Êh, mundão abençoado de Jesus! A família e os amigos de Rosa Cecília gostaram do mineirinho. Thiago, irmão mais novo de Rosa Cecília, de apenas doze anos, divertia-se com o sotaque e os ditos de Tião. Era uma festa. E o mineirinho mandava ver, quando o locutor de rodeios baixava nele: “Quem vê minha bota nova / não vê o calo no meu pé. // Quem vê meu chapéu novo / não sabe que marca ele é. // Quem pensa que eu não quero casar, / foi mesmo aqui em Aracaju / Que Deus me fez encontrar / Uma inteligente e bela mulher”.
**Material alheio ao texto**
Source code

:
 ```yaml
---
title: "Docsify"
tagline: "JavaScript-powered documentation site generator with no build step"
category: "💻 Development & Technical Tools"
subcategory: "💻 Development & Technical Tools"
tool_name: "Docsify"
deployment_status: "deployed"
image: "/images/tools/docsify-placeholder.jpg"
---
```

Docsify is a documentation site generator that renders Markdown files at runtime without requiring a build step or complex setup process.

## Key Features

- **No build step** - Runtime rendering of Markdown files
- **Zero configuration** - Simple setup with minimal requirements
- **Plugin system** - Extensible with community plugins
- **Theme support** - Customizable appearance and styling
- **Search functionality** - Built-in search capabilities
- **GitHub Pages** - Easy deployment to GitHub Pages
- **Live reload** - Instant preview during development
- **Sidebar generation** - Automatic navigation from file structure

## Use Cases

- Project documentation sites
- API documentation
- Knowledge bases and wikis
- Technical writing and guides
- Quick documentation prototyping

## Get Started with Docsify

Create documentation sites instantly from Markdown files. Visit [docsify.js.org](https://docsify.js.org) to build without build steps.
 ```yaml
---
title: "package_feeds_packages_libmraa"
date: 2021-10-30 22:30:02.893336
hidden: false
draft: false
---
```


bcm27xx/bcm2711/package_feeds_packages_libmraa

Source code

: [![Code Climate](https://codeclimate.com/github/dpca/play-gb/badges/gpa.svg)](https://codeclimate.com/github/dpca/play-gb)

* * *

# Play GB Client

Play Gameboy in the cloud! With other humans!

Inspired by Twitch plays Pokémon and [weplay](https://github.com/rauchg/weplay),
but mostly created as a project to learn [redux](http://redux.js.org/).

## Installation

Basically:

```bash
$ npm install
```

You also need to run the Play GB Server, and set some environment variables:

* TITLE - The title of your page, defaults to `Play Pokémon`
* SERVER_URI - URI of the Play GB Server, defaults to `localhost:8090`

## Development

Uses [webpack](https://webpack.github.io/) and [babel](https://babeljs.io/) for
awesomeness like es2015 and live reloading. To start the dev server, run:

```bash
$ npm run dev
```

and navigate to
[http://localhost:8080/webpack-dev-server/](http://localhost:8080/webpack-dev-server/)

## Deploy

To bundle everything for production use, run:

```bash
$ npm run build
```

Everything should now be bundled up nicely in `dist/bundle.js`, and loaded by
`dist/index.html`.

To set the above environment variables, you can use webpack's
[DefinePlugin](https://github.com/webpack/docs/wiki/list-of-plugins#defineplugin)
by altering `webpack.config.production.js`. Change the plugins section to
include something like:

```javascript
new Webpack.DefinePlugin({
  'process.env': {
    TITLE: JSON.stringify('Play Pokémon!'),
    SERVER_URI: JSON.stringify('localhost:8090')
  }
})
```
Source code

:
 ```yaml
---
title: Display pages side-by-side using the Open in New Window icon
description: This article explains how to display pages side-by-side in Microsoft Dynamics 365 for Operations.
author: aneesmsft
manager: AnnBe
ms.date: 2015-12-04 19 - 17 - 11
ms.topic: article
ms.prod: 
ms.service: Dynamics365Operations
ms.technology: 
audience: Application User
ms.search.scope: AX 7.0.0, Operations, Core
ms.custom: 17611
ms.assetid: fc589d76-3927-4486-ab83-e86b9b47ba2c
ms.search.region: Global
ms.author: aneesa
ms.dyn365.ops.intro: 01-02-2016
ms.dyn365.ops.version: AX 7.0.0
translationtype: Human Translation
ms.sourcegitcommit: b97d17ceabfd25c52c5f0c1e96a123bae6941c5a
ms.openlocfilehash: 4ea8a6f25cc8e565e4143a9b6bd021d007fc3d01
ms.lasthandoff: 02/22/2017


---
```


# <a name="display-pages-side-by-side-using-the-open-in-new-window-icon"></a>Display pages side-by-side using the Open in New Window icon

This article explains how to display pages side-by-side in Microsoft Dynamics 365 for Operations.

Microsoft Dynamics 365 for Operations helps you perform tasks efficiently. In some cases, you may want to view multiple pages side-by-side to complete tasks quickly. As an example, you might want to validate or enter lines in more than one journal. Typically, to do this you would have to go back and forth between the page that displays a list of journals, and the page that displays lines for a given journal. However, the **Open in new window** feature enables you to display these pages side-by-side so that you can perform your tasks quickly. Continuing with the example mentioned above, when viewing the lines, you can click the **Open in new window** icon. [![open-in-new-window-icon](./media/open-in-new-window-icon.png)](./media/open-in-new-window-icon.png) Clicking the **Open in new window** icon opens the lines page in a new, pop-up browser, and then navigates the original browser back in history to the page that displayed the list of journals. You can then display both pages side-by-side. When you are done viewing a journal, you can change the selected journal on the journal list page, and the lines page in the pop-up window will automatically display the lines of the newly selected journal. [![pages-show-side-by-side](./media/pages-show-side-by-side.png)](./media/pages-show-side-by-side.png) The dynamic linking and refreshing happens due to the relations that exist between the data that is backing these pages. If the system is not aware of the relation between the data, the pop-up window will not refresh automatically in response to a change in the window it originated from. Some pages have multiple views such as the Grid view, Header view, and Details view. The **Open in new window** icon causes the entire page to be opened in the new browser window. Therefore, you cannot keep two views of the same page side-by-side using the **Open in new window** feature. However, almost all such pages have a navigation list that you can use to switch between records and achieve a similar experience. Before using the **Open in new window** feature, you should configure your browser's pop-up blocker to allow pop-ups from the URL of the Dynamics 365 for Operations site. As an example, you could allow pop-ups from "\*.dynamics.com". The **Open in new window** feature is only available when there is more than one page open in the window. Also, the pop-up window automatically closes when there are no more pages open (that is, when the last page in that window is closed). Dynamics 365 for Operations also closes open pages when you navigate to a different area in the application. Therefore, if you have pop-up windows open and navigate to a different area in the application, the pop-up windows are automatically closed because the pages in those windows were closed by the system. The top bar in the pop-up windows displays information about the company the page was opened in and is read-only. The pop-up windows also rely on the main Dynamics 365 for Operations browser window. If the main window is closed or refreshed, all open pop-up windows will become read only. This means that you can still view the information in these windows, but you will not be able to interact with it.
Na saída, Marcos Figueira, namorado de uma prima de Rosa Cecília e estudante de Direito, natural de Lourdes, soltou essa frase, tão comum entre nós interioranos: “Tião, você é peia. Caga no sapato e não mela a meia”. Ah, como rimos!
Pois é, Tião. Nós também temos os nossos ditos. Abraço, meu comadre.
(*) Advogado, professor da UFS, membro da ASL e do IHGSE
Publicado no Jornal da Cidade, edição de 25 de março de 2016. Publicação neste site autorizada pelo autor.